Exercise brief
Pictures stay out of this copy, which runs from the first line of the material through the line containing "1. 首先，仅过滤我们在 **pools_map**".

Source material

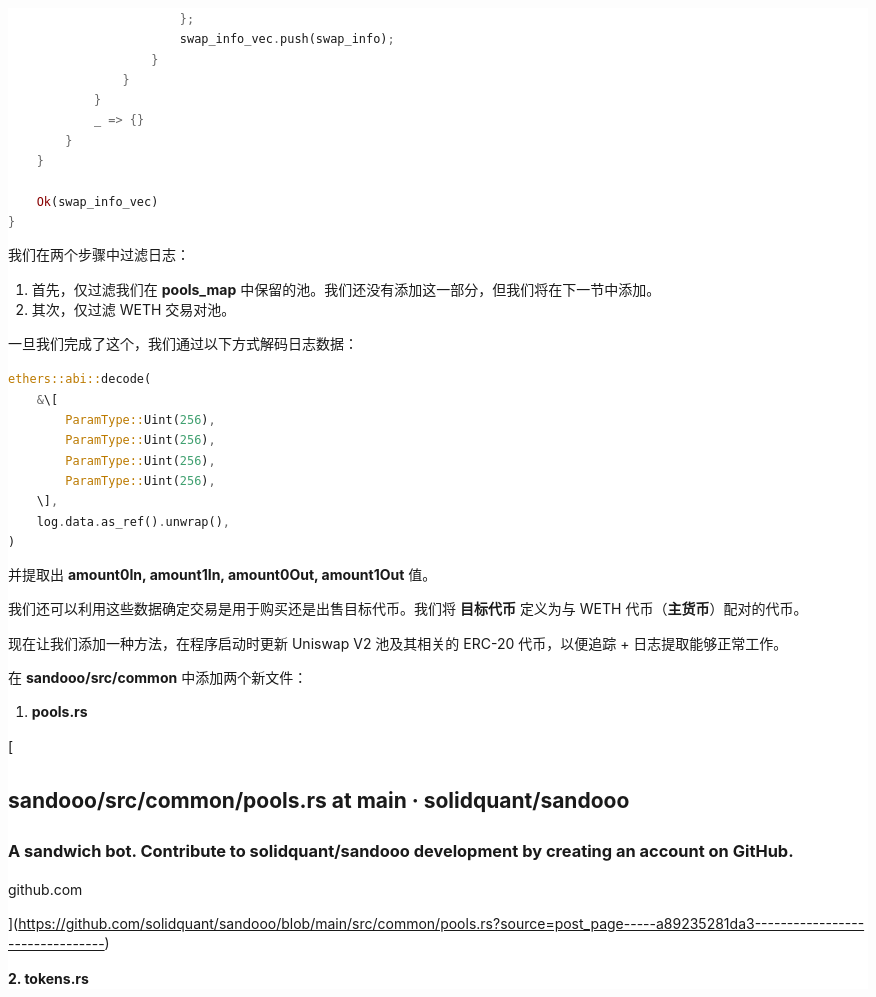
 ```rust
                        };  
                        swap_info_vec.push(swap_info);  
                    }  
                }  
            }  
            _ => {}  
        }  
    }  
  
    Ok(swap_info_vec)  
}
```

我们在两个步骤中过滤日志：

1. 首先，仅过滤我们在 **pools_map** 中保留的池。我们还没有添加这一部分，但我们将在下一节中添加。
2. 其次，仅过滤 WETH 交易对池。

一旦我们完成了这个，我们通过以下方式解码日志数据：

```rust
ethers::abi::decode(  
    &\[  
        ParamType::Uint(256),  
        ParamType::Uint(256),  
        ParamType::Uint(256),  
        ParamType::Uint(256),  
    \],  
    log.data.as_ref().unwrap(),  
)
```

并提取出 **amount0In, amount1In, amount0Out, amount1Out** 值。

我们还可以利用这些数据确定交易是用于购买还是出售目标代币。我们将 **目标代币** 定义为与 WETH 代币（**主货币**）配对的代币。

现在让我们添加一种方法，在程序启动时更新 Uniswap V2 池及其相关的 ERC-20 代币，以便追踪 + 日志提取能够正常工作。

在 **sandooo/src/common** 中添加两个新文件：

1.  **pools.rs**

[

## sandooo/src/common/pools.rs at main · solidquant/sandooo

### A sandwich bot. Contribute to solidquant/sandooo development by creating an account on GitHub.

github.com

](https://github.com/solidquant/sandooo/blob/main/src/common/pools.rs?source=post_page-----a89235281da3--------------------------------)

**2\. tokens.rs**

Expected answer
 ```rust
                        };  
                        swap_info_vec.push(swap_info);  
                    }  
                }  
            }  
            _ => {}  
        }  
    }  
  
    Ok(swap_info_vec)  
}
```

我们在两个步骤中过滤日志：

1. 首先，仅过滤我们在 **pools_map** 中保留的池。我们还没有添加这一部分，但我们将在下一节中添加。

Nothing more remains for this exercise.